New Jersey’s office vacancy rate hit a 15-year high in the second quarter.
The 18.8 percent figure includes 9.1 million square feet of empty space available for subleasing, according to Avison Young’s quarterly market report. The share of vacant sublease space in the total vacancy was 16.5 percent, the highest since 2005. But it could get worse.
“This ratio is expected to increase as companies continue to assess their long-term real estate needs,” the report said.

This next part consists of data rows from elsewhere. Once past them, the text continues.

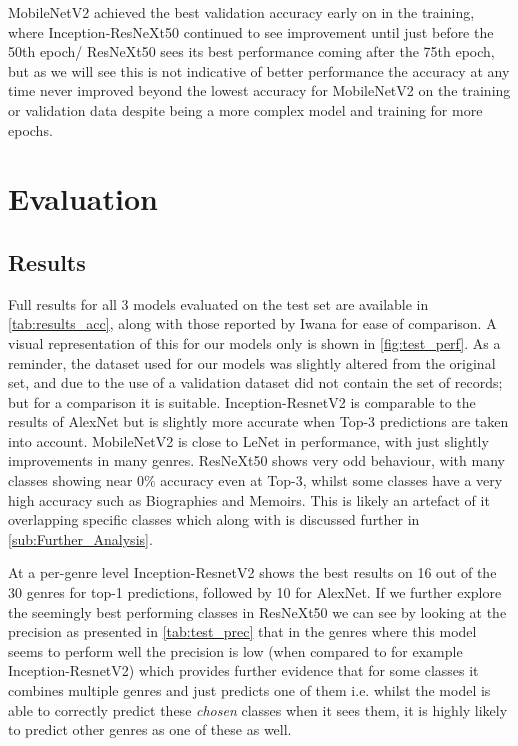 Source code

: \documentclass[12pt]{article}
\numberwithin{equation}{section}
\numberwithin{figure}{section}
\begin{document}
MobileNetV2 achieved the best validation accuracy early on in the training, where Inception-ResNeXt50 continued to see improvement until just before the 50th epoch/ ResNeXt50 sees its best performance coming after the 75th epoch, but as we will see this is not indicative of better performance the accuracy at any time never improved beyond the lowest accuracy for MobileNetV2 on the training or validation data despite being a more complex model and training for more epochs.


\section{Evaluation} 
\label{sec:Evaluation_and_Further_Exploration} 
\subsection{Results} 
\label{sub:Results} 
Full results for all 3 models evaluated on the test set are available in \cref{tab:results_acc}, along with those reported by Iwana for ease of comparison. A visual representation of this for our models only is shown in \cref{fig:test_perf}. As a reminder, the dataset used for our models was slightly altered from the original set, and due to the use of a validation dataset did not contain the set of records; but for a comparison it is suitable. Inception-ResnetV2 is comparable to the results of AlexNet but is slightly more accurate when Top-3 predictions are taken into account. MobileNetV2 is close to LeNet in performance, with just slightly improvements in many genres. ResNeXt50 shows very odd behaviour, with many classes showing near 0\% accuracy even at Top-3, whilst some classes have a very high accuracy such as Biographies and Memoirs. This is likely an artefact of it overlapping specific classes which along with is discussed further in \cref{sub:Further_Analysis}.

At a per-genre level Inception-ResnetV2 shows the best results on 16 out of the 30 genres for top-1 predictions, followed by 10 for AlexNet. If we further explore the seemingly best performing classes in ResNeXt50 we can see by looking at the precision as presented in \cref{tab:test_prec} that in the genres where this model seems to perform well the precision is low (when compared to for example Inception-ResnetV2) which provides further evidence that for some classes it combines multiple genres and just predicts one of them i.e. whilst the model is able to correctly predict these \emph{chosen}	classes when it sees them, it is highly likely to predict other genres as one of these as well.
\end{document}
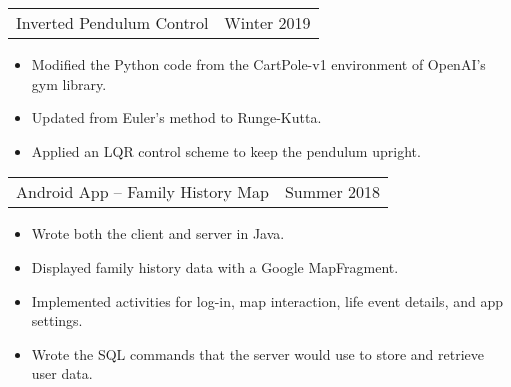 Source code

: \documentclass{article}
\newenvironment{compactItemize}{
  \begin{itemize}[itemsep=0ex, parsep=0ex, partopsep=0ex, topsep= -7pt]
}{
  \end{itemize}
}
\newcommand{\project}[2]{
  \begingroup
  \setlength{\tabcolsep}{0ex}
  \begin{tabularx}{\linewidth}{X r}
    #1 & %
    #2\\ %
  \end{tabularx}%
  \endgroup%
}
\begin{document}
\project{Inverted Pendulum Control}{Winter 2019}
\begin{compactItemize}
  \item Modified the Python code from the CartPole-v1 environment of OpenAI's gym library.
  \item Updated from Euler's method to Runge-Kutta.
  \item Applied an LQR control scheme to keep the pendulum upright.
\end{compactItemize}
\medskip

\project{Android App -- Family History Map}{Summer 2018}
\begin{compactItemize}
  \item Wrote both the client and server in Java.
  \item Displayed family history data with a Google MapFragment.
  \item Implemented activities for log-in, map interaction, life event details, and app settings.
  \item Wrote the SQL commands that the server would use to store and retrieve user data.
\end{compactItemize}
\end{document}
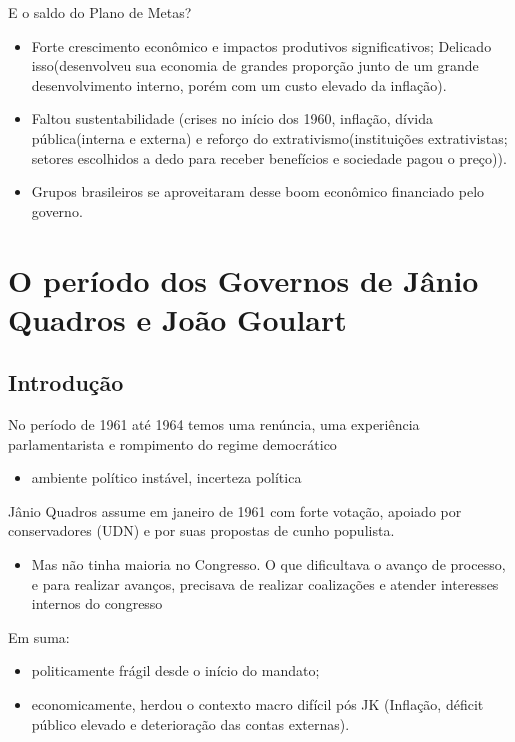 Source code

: \documentclass[a4paper,12pt]{article}[abntex2]
\begin{document}
E o saldo do Plano de Metas?\begin{itemize}
    \item Forte crescimento econômico e impactos produtivos significativos; Delicado isso(desenvolveu sua economia de grandes proporção junto de um grande desenvolvimento interno, porém com um custo elevado da inflação).
    \item Faltou sustentabilidade (crises no início dos 1960, inflação, dívida pública(interna e externa) e reforço do extrativismo(instituições extrativistas; setores escolhidos a dedo para receber benefícios e sociedade pagou o preço)).
    \item Grupos brasileiros se aproveitaram desse boom econômico financiado pelo governo.
\end{itemize}

\section{\textbf{O período dos Governos de Jânio Quadros e João Goulart}}

\subsection{\textbf{Introdução}}
No período de 1961 até 1964 temos uma renúncia, uma experiência parlamentarista e rompimento do regime democrático\begin{itemize}
    \item ambiente político instável, incerteza política
\end{itemize}

Jânio Quadros assume em janeiro de 1961 com forte votação, apoiado por conservadores (UDN) e por suas propostas de cunho populista.\begin{itemize}
    \item Mas não tinha maioria no Congresso. O que dificultava o avanço de processo, e para realizar avanços, precisava de realizar coalizações e atender interesses internos do congresso
\end{itemize}

Em suma:\begin{itemize}
    \item politicamente frágil desde o início do mandato;
    \item economicamente, herdou o contexto macro difícil pós JK (Inflação, déficit público elevado e deterioração das contas externas).
\end{itemize}
\end{document}
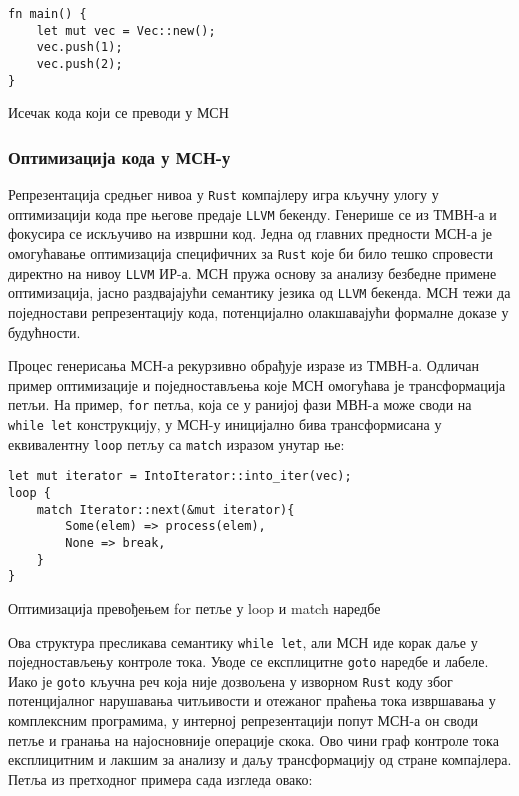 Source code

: \begin{listing}[H]
\begin{verbatim}
fn main() {
    let mut vec = Vec::new();
    vec.push(1);
    vec.push(2);
}
\end{verbatim}
\caption{Исечак кода који се преводи у МСН}
\label{lst:snippet-before-mir}
\end{listing}

\subsubsection{Оптимизација кода у МСН-у}

Репрезентација средњег нивоа у \verb|Rust| компајлеру игра кључну улогу у оптимизацији кода пре његове предаје \verb|LLVM| бекенду. 
Генерише се из ТМВН-а и фокусира се искључиво на извршни код. Једна од главних предности МСН-а је омогућавање оптимизација специфичних за \verb|Rust| које би било тешко 
спровести директно на нивоу \verb|LLVM| ИР-а. МСН пружа основу за анализу безбедне примене оптимизација, 
јасно раздвајајући семантику језика од \verb|LLVM| бекенда. МСН тежи да поједностави репрезентацију кода, потенцијално олакшавајући формалне доказе у будућности.

Процес генерисања МСН-а рекурзивно обрађује изразе из ТМВН-а. Одличан пример оптимизације и поједностављења које МСН омогућава је 
трансформација петљи. На пример, \verb|for| петља, која се у ранијој фази МВН-а може своди на \verb|while let| конструкцију,
у МСН-у иницијално бива трансформисана у еквивалентну \verb|loop| петљу са \verb|match| изразом унутар ње:

\begin{listing}[H]
\begin{verbatim}
let mut iterator = IntoIterator::into_iter(vec);
loop {
    match Iterator::next(&mut iterator){
        Some(elem) => process(elem),
        None => break,
    }
}
\end{verbatim}
\caption{Оптимизација превођењем for петље у loop и match наредбе}
\label{lst:optimization-0}
\end{listing}

Ова структура пресликава семантику \verb|while let|, али МСН иде корак даље у поједностављењу контроле тока. Уводе се експлицитне \verb|goto| 
наредбе и лабеле. Иако је \verb|goto| кључна реч која није дозвољена у изворном \verb|Rust| коду због потенцијалног нарушавања читљивости и 
отежаног праћења тока извршавања у комплексним програмима, у интерној репрезентацији попут МСН-а он своди петље и гранања на најосновније 
операције скока. Ово чини граф контроле тока експлицитним и лакшим за анализу и даљу трансформацију од стране компајлера. 
Петља из претходног примера сада изгледа овако:

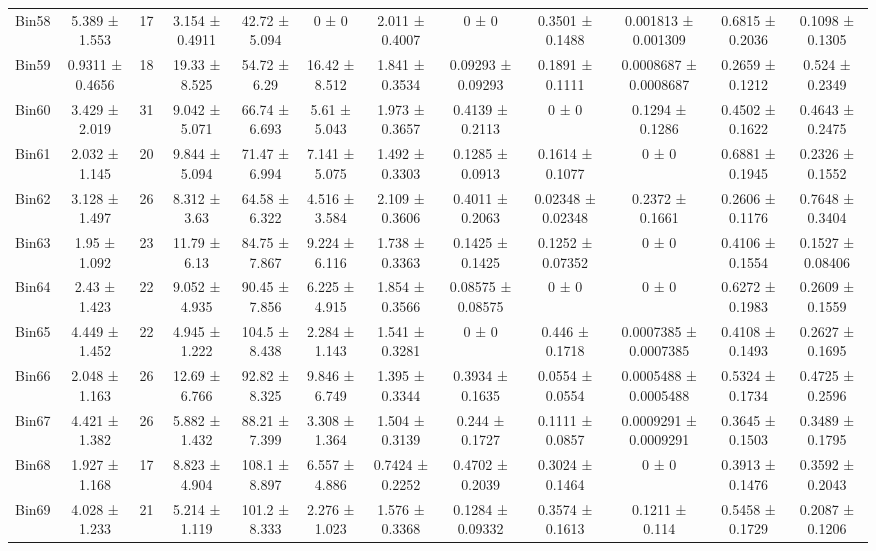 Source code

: \begin{tabular}{@{\extracolsep{4pt}}lccccccccccc@{}}
     Bin58 & 5.389 ± 1.553 & 17 & 3.154 ± 0.4911 & 42.72 ± 5.094 & 0 ± 0 & 2.011 ± 0.4007 & 0 ± 0 & 0.3501 ± 0.1488 & 0.001813 ± 0.001309 & 0.6815 ± 0.2036 & 0.1098 ± 0.1305 \\ 
     Bin59 & 0.9311 ± 0.4656 & 18 & 19.33 ± 8.525 & 54.72 ± 6.29 & 16.42 ± 8.512 & 1.841 ± 0.3534 & 0.09293 ± 0.09293 & 0.1891 ± 0.1111 & 0.0008687 ± 0.0008687 & 0.2659 ± 0.1212 & 0.524 ± 0.2349 \\ 
     Bin60 & 3.429 ± 2.019 & 31 & 9.042 ± 5.071 & 66.74 ± 6.693 & 5.61 ± 5.043 & 1.973 ± 0.3657 & 0.4139 ± 0.2113 & 0 ± 0 & 0.1294 ± 0.1286 & 0.4502 ± 0.1622 & 0.4643 ± 0.2475 \\ 
     Bin61 & 2.032 ± 1.145 & 20 & 9.844 ± 5.094 & 71.47 ± 6.994 & 7.141 ± 5.075 & 1.492 ± 0.3303 & 0.1285 ± 0.0913 & 0.1614 ± 0.1077 & 0 ± 0 & 0.6881 ± 0.1945 & 0.2326 ± 0.1552 \\ 
     Bin62 & 3.128 ± 1.497 & 26 & 8.312 ± 3.63 & 64.58 ± 6.322 & 4.516 ± 3.584 & 2.109 ± 0.3606 & 0.4011 ± 0.2063 & 0.02348 ± 0.02348 & 0.2372 ± 0.1661 & 0.2606 ± 0.1176 & 0.7648 ± 0.3404 \\ 
     Bin63 & 1.95 ± 1.092 & 23 & 11.79 ± 6.13 & 84.75 ± 7.867 & 9.224 ± 6.116 & 1.738 ± 0.3363 & 0.1425 ± 0.1425 & 0.1252 ± 0.07352 & 0 ± 0 & 0.4106 ± 0.1554 & 0.1527 ± 0.08406 \\ 
     Bin64 & 2.43 ± 1.423 & 22 & 9.052 ± 4.935 & 90.45 ± 7.856 & 6.225 ± 4.915 & 1.854 ± 0.3566 & 0.08575 ± 0.08575 & 0 ± 0 & 0 ± 0 & 0.6272 ± 0.1983 & 0.2609 ± 0.1559 \\ 
     Bin65 & 4.449 ± 1.452 & 22 & 4.945 ± 1.222 & 104.5 ± 8.438 & 2.284 ± 1.143 & 1.541 ± 0.3281 & 0 ± 0 & 0.446 ± 0.1718 & 0.0007385 ± 0.0007385 & 0.4108 ± 0.1493 & 0.2627 ± 0.1695 \\ 
     Bin66 & 2.048 ± 1.163 & 26 & 12.69 ± 6.766 & 92.82 ± 8.325 & 9.846 ± 6.749 & 1.395 ± 0.3344 & 0.3934 ± 0.1635 & 0.0554 ± 0.0554 & 0.0005488 ± 0.0005488 & 0.5324 ± 0.1734 & 0.4725 ± 0.2596 \\ 
     Bin67 & 4.421 ± 1.382 & 26 & 5.882 ± 1.432 & 88.21 ± 7.399 & 3.308 ± 1.364 & 1.504 ± 0.3139 & 0.244 ± 0.1727 & 0.1111 ± 0.0857 & 0.0009291 ± 0.0009291 & 0.3645 ± 0.1503 & 0.3489 ± 0.1795 \\ 
     Bin68 & 1.927 ± 1.168 & 17 & 8.823 ± 4.904 & 108.1 ± 8.897 & 6.557 ± 4.886 & 0.7424 ± 0.2252 & 0.4702 ± 0.2039 & 0.3024 ± 0.1464 & 0 ± 0 & 0.3913 ± 0.1476 & 0.3592 ± 0.2043 \\ 
     Bin69 & 4.028 ± 1.233 & 21 & 5.214 ± 1.119 & 101.2 ± 8.333 & 2.276 ± 1.023 & 1.576 ± 0.3368 & 0.1284 ± 0.09332 & 0.3574 ± 0.1613 & 0.1211 ± 0.114 & 0.5458 ± 0.1729 & 0.2087 ± 0.1206 \\ 

\end{tabular}
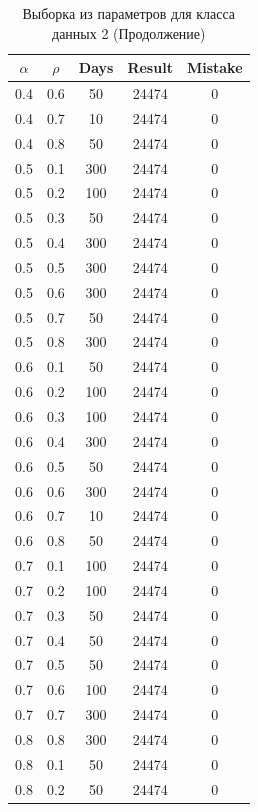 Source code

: \clearpage

\begin{center}
	\captionsetup{justification=raggedright,singlelinecheck=off}
	\begin{longtable}[c]{|c|c|c|c|c|}
		\caption{Выборка из параметров для класса данных 2 (Продолжение)\label{tbl:table_kd2-2}}\\ \hline
		$\alpha$ & $\rho$ & Days & Result & Mistake \\ \hline
		0.4 & 0.6 &  50 &   24474 &    0 \\
		0.4 & 0.7 &  10 &   24474 &    0 \\	
		0.4 & 0.8 &  50 &  24474 &    0 \\ \hline
		0.5 & 0.1 &  300 &   24474 &    0 \\
		0.5 & 0.2 &  100 &   24474 &    0 \\
		0.5 & 0.3 &  50 &   24474 &    0 \\
		0.5 & 0.4 &  300 &   24474 &    0 \\
		0.5 & 0.5 &  300 &   24474 &    0 \\
		0.5 & 0.6 &  300 &   24474 &    0 \\
		0.5 & 0.7 &  50 &   24474 &    0 \\
		0.5 & 0.8 &  300 &  24474 &    0 \\ \hline
		0.6 & 0.1 & 50 &   24474 &    0 \\
		0.6 & 0.2 & 100 &   24474 &    0 \\
		0.6 & 0.3 & 100 &   24474 &    0 \\
		0.6 & 0.4 & 300 &   24474 &    0 \\
		0.6 & 0.5 & 50 &   24474 &    0 \\
		0.6 & 0.6 & 300 &   24474 &    0 \\
		0.6 & 0.7 & 10 &   24474 &    0 \\
		0.6 & 0.8 & 50 &  24474 &    0 \\ \hline
		0.7 & 0.1 & 100 &   24474 &    0 \\
		0.7 & 0.2 & 100 &   24474 &    0 \\
		0.7 & 0.3 & 50 &   24474 &    0 \\
		0.7 & 0.4 & 50 &   24474 &    0 \\
		0.7 & 0.5 & 50 &   24474 &    0 \\
		0.7 & 0.6 & 100 &   24474 &    0 \\
		0.7 & 0.7 & 300 &   24474 &    0 \\
		0.8 & 0.8 & 300 &  24474 &    0 \\ \hline
		0.8 & 0.1 & 50 &   24474 &    0 \\
		0.8 & 0.2 & 50 &   24474 &    0 \\ \hline
		
	\end{longtable}
\end{center}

As many in the region continue to work remotely, employers have been cautious about long-term leasing decisions. Only 21.4 percent of the workforce in the New York metro area went back to workplaces as of June 23, according to Kastle Systems, which aggregates data from its swipe-card access system.
The Garden State’s office leasing volume in the second quarter was 2.1 million square feet, up almost 20 percent compared to the pandemic-stricken period last year, but nearly 23 percent lower than the 2019 level. The total leasing volume this year is expected to be 46 percent smaller than the 20-year annual average, according to the report.
“There is no moden precedent for the post-Covid slowdown in leasing activity,” the report said.
Base rents in the second quarter decreased by 1.8 percent to $29.49 per square foot from the 2019 peak. The level of decline, however, is much smaller compared to that in the wake of the dot-com crash and the Great Recession, when pricing declined by 5.9 percent and 11.3 percent from the respective peaks.
The pandemic hasn’t slowed New Jersey’s office investment sales, with several major deals being signed in recent months, including the Birch Group’s $255 million purchase of a Short Hills office portfolio and Opal Holding’s $254 million acquisition of the Metro Park portfolio, both from Mack-Cali Realty.